Filter the entries down to the lines containing "Introduction", and copy those lines.
RECORDS FOR THE EXERCISE section start
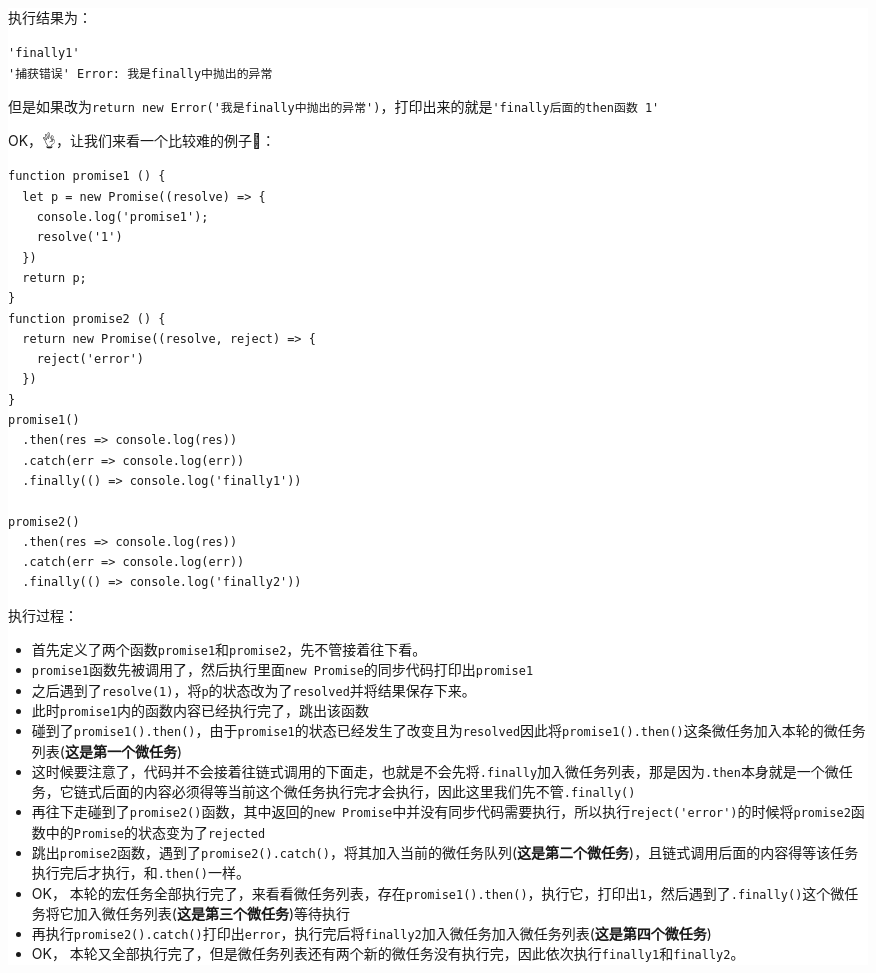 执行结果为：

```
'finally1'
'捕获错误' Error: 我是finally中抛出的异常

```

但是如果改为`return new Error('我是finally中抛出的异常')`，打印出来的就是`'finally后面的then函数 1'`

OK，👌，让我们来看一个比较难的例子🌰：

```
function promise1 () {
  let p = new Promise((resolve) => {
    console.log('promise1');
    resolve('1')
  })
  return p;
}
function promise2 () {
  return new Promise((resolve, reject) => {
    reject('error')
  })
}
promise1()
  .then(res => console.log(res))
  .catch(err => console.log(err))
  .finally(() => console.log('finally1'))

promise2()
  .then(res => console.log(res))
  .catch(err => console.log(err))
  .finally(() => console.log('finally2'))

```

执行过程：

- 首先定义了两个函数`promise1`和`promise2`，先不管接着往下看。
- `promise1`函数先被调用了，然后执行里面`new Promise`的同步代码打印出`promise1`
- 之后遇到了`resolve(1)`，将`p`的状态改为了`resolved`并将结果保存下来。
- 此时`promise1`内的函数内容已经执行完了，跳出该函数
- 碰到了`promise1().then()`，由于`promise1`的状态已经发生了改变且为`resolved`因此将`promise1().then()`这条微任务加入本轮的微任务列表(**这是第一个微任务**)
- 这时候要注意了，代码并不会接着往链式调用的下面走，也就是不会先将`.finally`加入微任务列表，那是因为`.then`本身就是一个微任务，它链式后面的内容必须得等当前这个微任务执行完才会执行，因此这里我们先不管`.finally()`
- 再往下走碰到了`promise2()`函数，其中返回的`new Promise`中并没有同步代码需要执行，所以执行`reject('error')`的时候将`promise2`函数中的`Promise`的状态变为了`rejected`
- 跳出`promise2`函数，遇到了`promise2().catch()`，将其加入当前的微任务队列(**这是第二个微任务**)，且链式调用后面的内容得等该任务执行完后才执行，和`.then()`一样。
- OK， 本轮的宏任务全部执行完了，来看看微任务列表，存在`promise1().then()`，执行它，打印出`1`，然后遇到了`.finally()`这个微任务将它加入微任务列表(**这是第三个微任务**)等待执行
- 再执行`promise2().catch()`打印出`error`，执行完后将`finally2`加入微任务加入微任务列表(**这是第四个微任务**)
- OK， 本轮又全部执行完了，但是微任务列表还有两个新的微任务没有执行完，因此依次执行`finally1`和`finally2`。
RECORDS FOR THE EXERCISE section end
RECORDS FOR THE EXERCISE section start
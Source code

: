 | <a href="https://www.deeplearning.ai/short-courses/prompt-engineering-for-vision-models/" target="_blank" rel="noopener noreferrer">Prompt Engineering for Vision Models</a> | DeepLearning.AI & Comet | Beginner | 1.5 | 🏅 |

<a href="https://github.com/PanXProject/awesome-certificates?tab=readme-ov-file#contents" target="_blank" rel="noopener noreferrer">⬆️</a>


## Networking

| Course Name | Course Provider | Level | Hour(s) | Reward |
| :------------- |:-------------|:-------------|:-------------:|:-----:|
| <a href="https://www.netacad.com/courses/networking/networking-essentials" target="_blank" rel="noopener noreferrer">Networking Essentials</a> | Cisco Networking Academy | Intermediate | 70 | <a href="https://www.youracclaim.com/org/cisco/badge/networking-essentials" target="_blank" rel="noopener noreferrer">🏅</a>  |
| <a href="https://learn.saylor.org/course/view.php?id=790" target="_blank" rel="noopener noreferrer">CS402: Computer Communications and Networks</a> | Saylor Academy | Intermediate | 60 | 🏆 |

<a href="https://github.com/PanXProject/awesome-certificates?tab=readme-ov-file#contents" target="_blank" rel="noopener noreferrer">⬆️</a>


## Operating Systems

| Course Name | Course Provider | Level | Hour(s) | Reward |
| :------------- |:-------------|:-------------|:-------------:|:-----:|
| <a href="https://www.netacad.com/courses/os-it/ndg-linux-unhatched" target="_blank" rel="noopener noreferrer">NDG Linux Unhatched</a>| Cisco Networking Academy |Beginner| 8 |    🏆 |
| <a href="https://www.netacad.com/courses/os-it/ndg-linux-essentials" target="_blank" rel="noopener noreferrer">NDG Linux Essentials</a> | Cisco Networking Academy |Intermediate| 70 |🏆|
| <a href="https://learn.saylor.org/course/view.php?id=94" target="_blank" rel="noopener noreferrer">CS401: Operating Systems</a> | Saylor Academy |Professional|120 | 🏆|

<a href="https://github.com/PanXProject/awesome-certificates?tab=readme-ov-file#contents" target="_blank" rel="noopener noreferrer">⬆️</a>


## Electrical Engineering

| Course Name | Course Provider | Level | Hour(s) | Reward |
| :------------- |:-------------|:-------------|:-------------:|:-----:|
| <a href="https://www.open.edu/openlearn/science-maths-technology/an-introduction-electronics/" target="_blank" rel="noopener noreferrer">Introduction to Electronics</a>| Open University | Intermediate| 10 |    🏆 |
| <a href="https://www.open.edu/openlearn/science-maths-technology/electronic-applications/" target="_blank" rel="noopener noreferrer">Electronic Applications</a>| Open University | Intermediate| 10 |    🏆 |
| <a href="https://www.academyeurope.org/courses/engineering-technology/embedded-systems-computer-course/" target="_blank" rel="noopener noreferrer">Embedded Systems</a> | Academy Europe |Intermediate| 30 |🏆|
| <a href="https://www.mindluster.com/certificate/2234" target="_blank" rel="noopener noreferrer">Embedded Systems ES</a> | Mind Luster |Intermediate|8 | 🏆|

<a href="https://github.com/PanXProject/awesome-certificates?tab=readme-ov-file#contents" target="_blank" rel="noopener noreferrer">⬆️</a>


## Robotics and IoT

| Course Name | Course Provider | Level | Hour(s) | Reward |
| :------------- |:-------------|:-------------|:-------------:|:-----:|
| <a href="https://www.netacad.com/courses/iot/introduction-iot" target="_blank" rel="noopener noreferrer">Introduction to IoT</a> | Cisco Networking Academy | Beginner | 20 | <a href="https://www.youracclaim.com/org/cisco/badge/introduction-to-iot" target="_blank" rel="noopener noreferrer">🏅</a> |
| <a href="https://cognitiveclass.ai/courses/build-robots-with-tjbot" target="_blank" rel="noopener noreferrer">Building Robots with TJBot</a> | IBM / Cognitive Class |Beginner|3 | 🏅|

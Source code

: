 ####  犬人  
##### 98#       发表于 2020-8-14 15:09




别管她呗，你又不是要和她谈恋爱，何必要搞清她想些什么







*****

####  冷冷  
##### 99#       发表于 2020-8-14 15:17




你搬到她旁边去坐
RECORDS FOR THE EXERCISE section end
RESPONSE
| <a href="https://www.open.edu/openlearn/science-maths-technology/an-introduction-electronics/" target="_blank" rel="noopener noreferrer">Introduction to Electronics</a>| Open University | Intermediate| 10 |    🏆 |
| <a href="https://www.netacad.com/courses/iot/introduction-iot" target="_blank" rel="noopener noreferrer">Introduction to IoT</a> | Cisco Networking Academy | Beginner | 20 | <a href="https://www.youracclaim.com/org/cisco/badge/introduction-to-iot" target="_blank" rel="noopener noreferrer">🏅</a> |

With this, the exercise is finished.